An exact copy of every entry is needed, without any of the pictures.

** Source records follows **

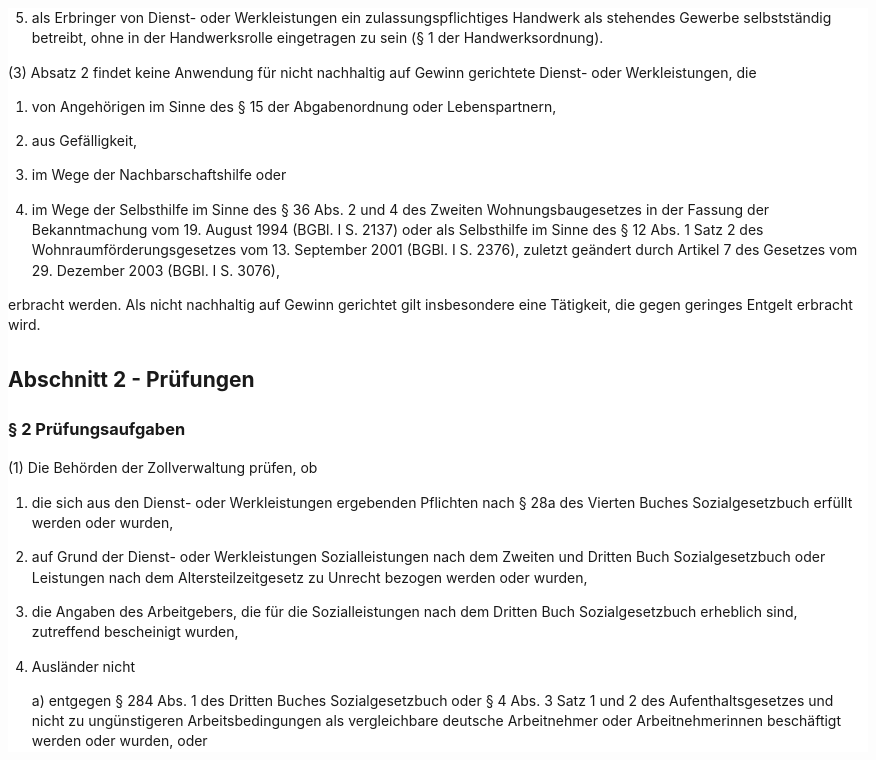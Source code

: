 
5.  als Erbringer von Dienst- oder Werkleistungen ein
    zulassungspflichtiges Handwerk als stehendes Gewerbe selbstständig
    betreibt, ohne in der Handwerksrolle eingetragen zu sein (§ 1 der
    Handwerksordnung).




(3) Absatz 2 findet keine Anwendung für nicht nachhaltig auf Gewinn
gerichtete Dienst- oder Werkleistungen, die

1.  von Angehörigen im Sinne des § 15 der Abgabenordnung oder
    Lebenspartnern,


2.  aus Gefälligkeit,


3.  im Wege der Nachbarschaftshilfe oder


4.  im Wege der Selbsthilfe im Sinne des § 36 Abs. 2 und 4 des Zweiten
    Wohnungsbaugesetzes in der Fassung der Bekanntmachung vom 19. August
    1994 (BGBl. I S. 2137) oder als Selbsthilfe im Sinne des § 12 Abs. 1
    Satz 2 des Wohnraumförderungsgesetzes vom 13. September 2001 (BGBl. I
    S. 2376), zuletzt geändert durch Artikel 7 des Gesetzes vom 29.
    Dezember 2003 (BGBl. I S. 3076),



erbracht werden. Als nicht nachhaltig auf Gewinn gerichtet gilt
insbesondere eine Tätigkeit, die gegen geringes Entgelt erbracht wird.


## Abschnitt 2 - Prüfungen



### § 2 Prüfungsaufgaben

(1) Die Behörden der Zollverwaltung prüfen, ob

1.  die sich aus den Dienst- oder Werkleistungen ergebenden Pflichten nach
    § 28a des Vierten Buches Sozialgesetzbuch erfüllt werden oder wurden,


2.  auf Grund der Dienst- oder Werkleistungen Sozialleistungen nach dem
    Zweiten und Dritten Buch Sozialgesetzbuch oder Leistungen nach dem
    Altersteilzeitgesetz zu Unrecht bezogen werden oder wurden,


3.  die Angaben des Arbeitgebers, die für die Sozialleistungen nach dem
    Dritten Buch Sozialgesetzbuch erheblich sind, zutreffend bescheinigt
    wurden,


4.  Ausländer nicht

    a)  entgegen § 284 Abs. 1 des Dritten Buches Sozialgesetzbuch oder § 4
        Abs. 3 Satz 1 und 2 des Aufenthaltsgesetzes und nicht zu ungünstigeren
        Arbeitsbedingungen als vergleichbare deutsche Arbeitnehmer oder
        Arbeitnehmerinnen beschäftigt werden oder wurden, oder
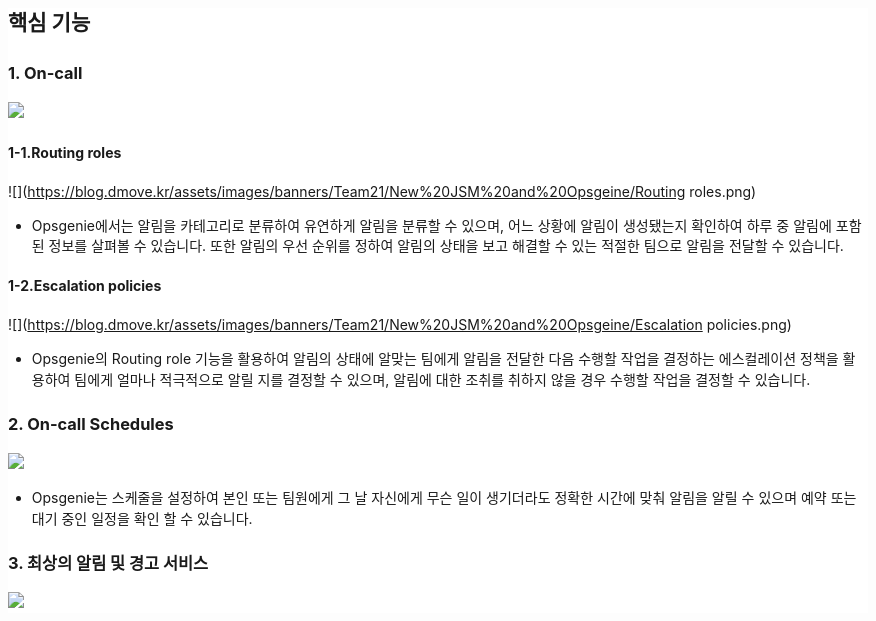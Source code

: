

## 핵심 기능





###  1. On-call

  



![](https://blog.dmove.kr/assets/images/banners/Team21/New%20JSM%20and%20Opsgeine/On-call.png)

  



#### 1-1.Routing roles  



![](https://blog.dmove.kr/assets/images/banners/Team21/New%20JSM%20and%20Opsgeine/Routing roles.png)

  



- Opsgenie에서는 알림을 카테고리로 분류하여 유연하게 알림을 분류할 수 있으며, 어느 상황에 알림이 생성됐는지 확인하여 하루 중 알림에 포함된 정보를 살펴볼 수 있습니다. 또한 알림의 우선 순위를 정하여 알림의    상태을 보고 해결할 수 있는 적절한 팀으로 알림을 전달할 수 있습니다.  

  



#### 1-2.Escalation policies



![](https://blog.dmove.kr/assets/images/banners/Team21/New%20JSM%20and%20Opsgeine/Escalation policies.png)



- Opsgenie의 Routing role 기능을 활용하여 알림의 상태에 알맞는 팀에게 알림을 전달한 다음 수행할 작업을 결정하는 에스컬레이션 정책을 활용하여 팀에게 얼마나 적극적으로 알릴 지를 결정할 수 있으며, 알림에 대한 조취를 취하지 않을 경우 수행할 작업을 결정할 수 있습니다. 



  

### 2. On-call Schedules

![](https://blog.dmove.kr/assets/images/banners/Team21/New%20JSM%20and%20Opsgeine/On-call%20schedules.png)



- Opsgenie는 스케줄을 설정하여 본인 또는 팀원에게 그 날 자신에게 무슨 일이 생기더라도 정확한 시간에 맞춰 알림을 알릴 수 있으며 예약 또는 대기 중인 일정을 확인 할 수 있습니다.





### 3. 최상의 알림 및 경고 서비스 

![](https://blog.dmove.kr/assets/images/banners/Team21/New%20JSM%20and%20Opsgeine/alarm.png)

** End of Source records **

Written response
Source code

: 
5.  als Erbringer von Dienst- oder Werkleistungen ein
    zulassungspflichtiges Handwerk als stehendes Gewerbe selbstständig
    betreibt, ohne in der Handwerksrolle eingetragen zu sein (§ 1 der
    Handwerksordnung).




(3) Absatz 2 findet keine Anwendung für nicht nachhaltig auf Gewinn
gerichtete Dienst- oder Werkleistungen, die

1.  von Angehörigen im Sinne des § 15 der Abgabenordnung oder
    Lebenspartnern,


2.  aus Gefälligkeit,


3.  im Wege der Nachbarschaftshilfe oder


4.  im Wege der Selbsthilfe im Sinne des § 36 Abs. 2 und 4 des Zweiten
    Wohnungsbaugesetzes in der Fassung der Bekanntmachung vom 19. August
    1994 (BGBl. I S. 2137) oder als Selbsthilfe im Sinne des § 12 Abs. 1
    Satz 2 des Wohnraumförderungsgesetzes vom 13. September 2001 (BGBl. I
    S. 2376), zuletzt geändert durch Artikel 7 des Gesetzes vom 29.
    Dezember 2003 (BGBl. I S. 3076),



erbracht werden. Als nicht nachhaltig auf Gewinn gerichtet gilt
insbesondere eine Tätigkeit, die gegen geringes Entgelt erbracht wird.


## Abschnitt 2 - Prüfungen



### § 2 Prüfungsaufgaben

(1) Die Behörden der Zollverwaltung prüfen, ob

1.  die sich aus den Dienst- oder Werkleistungen ergebenden Pflichten nach
    § 28a des Vierten Buches Sozialgesetzbuch erfüllt werden oder wurden,


2.  auf Grund der Dienst- oder Werkleistungen Sozialleistungen nach dem
    Zweiten und Dritten Buch Sozialgesetzbuch oder Leistungen nach dem
    Altersteilzeitgesetz zu Unrecht bezogen werden oder wurden,


3.  die Angaben des Arbeitgebers, die für die Sozialleistungen nach dem
    Dritten Buch Sozialgesetzbuch erheblich sind, zutreffend bescheinigt
    wurden,


4.  Ausländer nicht

    a)  entgegen § 284 Abs. 1 des Dritten Buches Sozialgesetzbuch oder § 4
        Abs. 3 Satz 1 und 2 des Aufenthaltsgesetzes und nicht zu ungünstigeren
        Arbeitsbedingungen als vergleichbare deutsche Arbeitnehmer oder
        Arbeitnehmerinnen beschäftigt werden oder wurden, oder
Source code

:

## 핵심 기능





###  1. On-call

  



![](https://blog.dmove.kr/assets/images/banners/Team21/New%20JSM%20and%20Opsgeine/On-call.png)

  



#### 1-1.Routing roles  



![](https://blog.dmove.kr/assets/images/banners/Team21/New%20JSM%20and%20Opsgeine/Routing roles.png)

  



- Opsgenie에서는 알림을 카테고리로 분류하여 유연하게 알림을 분류할 수 있으며, 어느 상황에 알림이 생성됐는지 확인하여 하루 중 알림에 포함된 정보를 살펴볼 수 있습니다. 또한 알림의 우선 순위를 정하여 알림의    상태을 보고 해결할 수 있는 적절한 팀으로 알림을 전달할 수 있습니다.  

  



#### 1-2.Escalation policies



![](https://blog.dmove.kr/assets/images/banners/Team21/New%20JSM%20and%20Opsgeine/Escalation policies.png)



- Opsgenie의 Routing role 기능을 활용하여 알림의 상태에 알맞는 팀에게 알림을 전달한 다음 수행할 작업을 결정하는 에스컬레이션 정책을 활용하여 팀에게 얼마나 적극적으로 알릴 지를 결정할 수 있으며, 알림에 대한 조취를 취하지 않을 경우 수행할 작업을 결정할 수 있습니다. 



  

### 2. On-call Schedules

![](https://blog.dmove.kr/assets/images/banners/Team21/New%20JSM%20and%20Opsgeine/On-call%20schedules.png)



- Opsgenie는 스케줄을 설정하여 본인 또는 팀원에게 그 날 자신에게 무슨 일이 생기더라도 정확한 시간에 맞춰 알림을 알릴 수 있으며 예약 또는 대기 중인 일정을 확인 할 수 있습니다.





### 3. 최상의 알림 및 경고 서비스 

![](https://blog.dmove.kr/assets/images/banners/Team21/New%20JSM%20and%20Opsgeine/alarm.png)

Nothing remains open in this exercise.